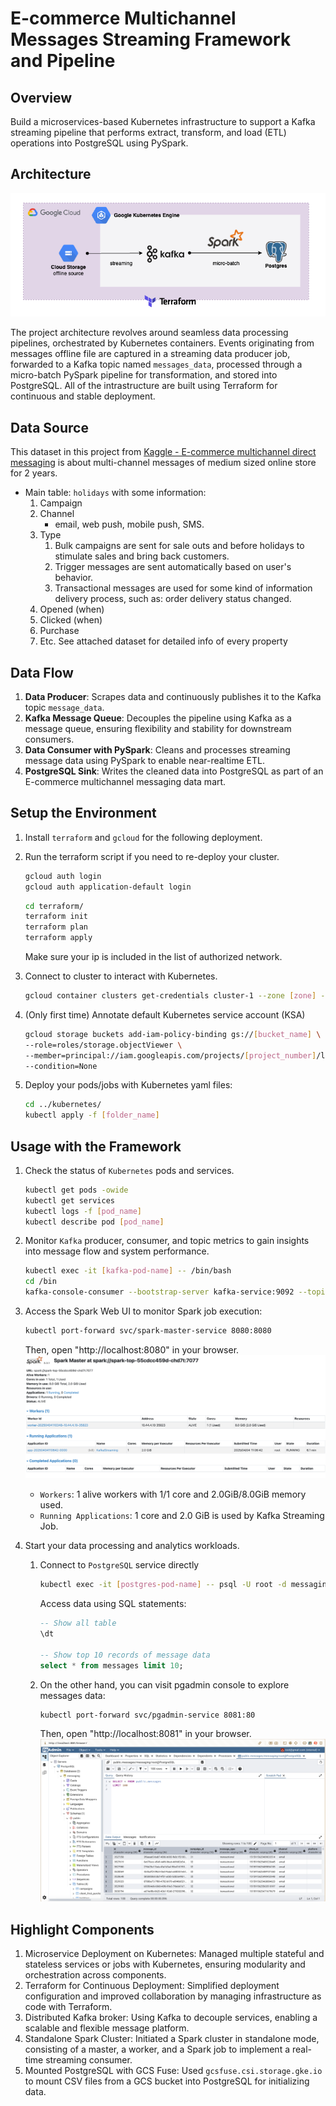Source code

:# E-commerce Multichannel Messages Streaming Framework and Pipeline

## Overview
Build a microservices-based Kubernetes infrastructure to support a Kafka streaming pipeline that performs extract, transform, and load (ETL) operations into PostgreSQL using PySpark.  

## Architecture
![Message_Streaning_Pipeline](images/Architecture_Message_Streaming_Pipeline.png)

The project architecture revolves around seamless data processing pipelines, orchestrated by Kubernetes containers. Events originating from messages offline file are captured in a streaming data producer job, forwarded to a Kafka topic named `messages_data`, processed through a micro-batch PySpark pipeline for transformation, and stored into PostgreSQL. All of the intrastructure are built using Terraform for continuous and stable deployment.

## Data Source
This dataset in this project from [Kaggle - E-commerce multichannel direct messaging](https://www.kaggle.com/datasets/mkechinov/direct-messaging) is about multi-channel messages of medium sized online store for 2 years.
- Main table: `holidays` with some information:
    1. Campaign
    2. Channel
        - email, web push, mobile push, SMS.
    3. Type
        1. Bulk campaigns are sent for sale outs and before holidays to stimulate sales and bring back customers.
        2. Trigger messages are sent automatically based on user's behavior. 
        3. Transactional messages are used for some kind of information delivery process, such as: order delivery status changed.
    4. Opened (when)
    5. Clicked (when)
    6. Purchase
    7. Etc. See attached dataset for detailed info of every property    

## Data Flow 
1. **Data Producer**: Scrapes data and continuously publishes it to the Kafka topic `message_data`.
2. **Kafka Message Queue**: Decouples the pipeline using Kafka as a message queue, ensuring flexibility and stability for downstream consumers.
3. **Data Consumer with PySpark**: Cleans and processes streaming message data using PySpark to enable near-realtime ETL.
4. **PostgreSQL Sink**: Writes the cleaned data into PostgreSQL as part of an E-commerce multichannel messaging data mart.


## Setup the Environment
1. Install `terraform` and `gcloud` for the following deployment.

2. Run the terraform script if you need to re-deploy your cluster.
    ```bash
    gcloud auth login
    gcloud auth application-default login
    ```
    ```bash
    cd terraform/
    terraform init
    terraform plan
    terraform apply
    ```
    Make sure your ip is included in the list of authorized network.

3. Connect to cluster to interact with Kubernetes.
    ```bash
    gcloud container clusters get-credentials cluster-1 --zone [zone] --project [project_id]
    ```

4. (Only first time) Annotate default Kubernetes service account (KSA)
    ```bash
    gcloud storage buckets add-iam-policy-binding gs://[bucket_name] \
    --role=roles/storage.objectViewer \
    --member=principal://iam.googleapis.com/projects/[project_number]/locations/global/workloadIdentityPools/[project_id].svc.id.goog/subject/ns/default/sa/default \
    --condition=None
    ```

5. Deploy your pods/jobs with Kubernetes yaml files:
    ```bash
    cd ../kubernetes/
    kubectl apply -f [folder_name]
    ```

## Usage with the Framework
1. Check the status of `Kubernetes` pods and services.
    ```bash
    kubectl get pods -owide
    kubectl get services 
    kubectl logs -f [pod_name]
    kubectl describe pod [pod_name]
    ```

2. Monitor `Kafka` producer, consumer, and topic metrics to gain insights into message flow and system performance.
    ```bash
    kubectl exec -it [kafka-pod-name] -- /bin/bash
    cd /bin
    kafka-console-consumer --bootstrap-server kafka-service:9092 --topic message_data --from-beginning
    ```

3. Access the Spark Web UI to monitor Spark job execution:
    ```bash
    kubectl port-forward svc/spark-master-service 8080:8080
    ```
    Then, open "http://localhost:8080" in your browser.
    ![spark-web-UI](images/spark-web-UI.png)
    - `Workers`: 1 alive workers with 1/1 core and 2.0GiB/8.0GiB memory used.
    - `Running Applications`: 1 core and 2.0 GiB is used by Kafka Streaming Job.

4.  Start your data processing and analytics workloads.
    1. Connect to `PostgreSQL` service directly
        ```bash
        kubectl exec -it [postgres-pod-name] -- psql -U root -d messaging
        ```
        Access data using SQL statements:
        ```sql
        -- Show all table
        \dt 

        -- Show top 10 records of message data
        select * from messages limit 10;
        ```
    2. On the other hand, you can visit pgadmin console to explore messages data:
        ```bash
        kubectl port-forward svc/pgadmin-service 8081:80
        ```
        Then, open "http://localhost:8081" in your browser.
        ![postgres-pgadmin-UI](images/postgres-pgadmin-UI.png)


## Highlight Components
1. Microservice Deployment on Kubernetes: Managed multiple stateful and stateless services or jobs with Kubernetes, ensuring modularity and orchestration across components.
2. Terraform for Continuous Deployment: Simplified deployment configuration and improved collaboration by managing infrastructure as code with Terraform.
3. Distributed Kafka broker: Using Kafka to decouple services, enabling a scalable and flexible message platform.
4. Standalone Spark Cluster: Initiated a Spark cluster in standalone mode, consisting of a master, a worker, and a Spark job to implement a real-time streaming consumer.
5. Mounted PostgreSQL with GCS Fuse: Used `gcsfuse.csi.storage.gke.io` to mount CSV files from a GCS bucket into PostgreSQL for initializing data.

----------------------------------------

▶ _Your instructions_: Every line of the records above must reappear exactly, though the pictures must not.

▶ _Result of this exercise_:
Source code

:# E-commerce Multichannel Messages Streaming Framework and Pipeline

## Overview
Build a microservices-based Kubernetes infrastructure to support a Kafka streaming pipeline that performs extract, transform, and load (ETL) operations into PostgreSQL using PySpark.  

## Architecture
![Message_Streaning_Pipeline](images/Architecture_Message_Streaming_Pipeline.png)

The project architecture revolves around seamless data processing pipelines, orchestrated by Kubernetes containers. Events originating from messages offline file are captured in a streaming data producer job, forwarded to a Kafka topic named `messages_data`, processed through a micro-batch PySpark pipeline for transformation, and stored into PostgreSQL. All of the intrastructure are built using Terraform for continuous and stable deployment.

## Data Source
This dataset in this project from [Kaggle - E-commerce multichannel direct messaging](https://www.kaggle.com/datasets/mkechinov/direct-messaging) is about multi-channel messages of medium sized online store for 2 years.
- Main table: `holidays` with some information:
    1. Campaign
    2. Channel
        - email, web push, mobile push, SMS.
    3. Type
        1. Bulk campaigns are sent for sale outs and before holidays to stimulate sales and bring back customers.
        2. Trigger messages are sent automatically based on user's behavior. 
        3. Transactional messages are used for some kind of information delivery process, such as: order delivery status changed.
    4. Opened (when)
    5. Clicked (when)
    6. Purchase
    7. Etc. See attached dataset for detailed info of every property    

## Data Flow 
1. **Data Producer**: Scrapes data and continuously publishes it to the Kafka topic `message_data`.
2. **Kafka Message Queue**: Decouples the pipeline using Kafka as a message queue, ensuring flexibility and stability for downstream consumers.
3. **Data Consumer with PySpark**: Cleans and processes streaming message data using PySpark to enable near-realtime ETL.
4. **PostgreSQL Sink**: Writes the cleaned data into PostgreSQL as part of an E-commerce multichannel messaging data mart.


## Setup the Environment
1. Install `terraform` and `gcloud` for the following deployment.

2. Run the terraform script if you need to re-deploy your cluster.
    ```bash
    gcloud auth login
    gcloud auth application-default login
    ```
    ```bash
    cd terraform/
    terraform init
    terraform plan
    terraform apply
    ```
    Make sure your ip is included in the list of authorized network.

3. Connect to cluster to interact with Kubernetes.
    ```bash
    gcloud container clusters get-credentials cluster-1 --zone [zone] --project [project_id]
    ```

4. (Only first time) Annotate default Kubernetes service account (KSA)
    ```bash
    gcloud storage buckets add-iam-policy-binding gs://[bucket_name] \
    --role=roles/storage.objectViewer \
    --member=principal://iam.googleapis.com/projects/[project_number]/locations/global/workloadIdentityPools/[project_id].svc.id.goog/subject/ns/default/sa/default \
    --condition=None
    ```

5. Deploy your pods/jobs with Kubernetes yaml files:
    ```bash
    cd ../kubernetes/
    kubectl apply -f [folder_name]
    ```

## Usage with the Framework
1. Check the status of `Kubernetes` pods and services.
    ```bash
    kubectl get pods -owide
    kubectl get services 
    kubectl logs -f [pod_name]
    kubectl describe pod [pod_name]
    ```

2. Monitor `Kafka` producer, consumer, and topic metrics to gain insights into message flow and system performance.
    ```bash
    kubectl exec -it [kafka-pod-name] -- /bin/bash
    cd /bin
    kafka-console-consumer --bootstrap-server kafka-service:9092 --topic message_data --from-beginning
    ```

3. Access the Spark Web UI to monitor Spark job execution:
    ```bash
    kubectl port-forward svc/spark-master-service 8080:8080
    ```
    Then, open "http://localhost:8080" in your browser.
    ![spark-web-UI](images/spark-web-UI.png)
    - `Workers`: 1 alive workers with 1/1 core and 2.0GiB/8.0GiB memory used.
    - `Running Applications`: 1 core and 2.0 GiB is used by Kafka Streaming Job.

4.  Start your data processing and analytics workloads.
    1. Connect to `PostgreSQL` service directly
        ```bash
        kubectl exec -it [postgres-pod-name] -- psql -U root -d messaging
        ```
        Access data using SQL statements:
        ```sql
        -- Show all table
        \dt 

        -- Show top 10 records of message data
        select * from messages limit 10;
        ```
    2. On the other hand, you can visit pgadmin console to explore messages data:
        ```bash
        kubectl port-forward svc/pgadmin-service 8081:80
        ```
        Then, open "http://localhost:8081" in your browser.
        ![postgres-pgadmin-UI](images/postgres-pgadmin-UI.png)


## Highlight Components
1. Microservice Deployment on Kubernetes: Managed multiple stateful and stateless services or jobs with Kubernetes, ensuring modularity and orchestration across components.
2. Terraform for Continuous Deployment: Simplified deployment configuration and improved collaboration by managing infrastructure as code with Terraform.
3. Distributed Kafka broker: Using Kafka to decouple services, enabling a scalable and flexible message platform.
4. Standalone Spark Cluster: Initiated a Spark cluster in standalone mode, consisting of a master, a worker, and a Spark job to implement a real-time streaming consumer.
5. Mounted PostgreSQL with GCS Fuse: Used `gcsfuse.csi.storage.gke.io` to mount CSV files from a GCS bucket into PostgreSQL for initializing data.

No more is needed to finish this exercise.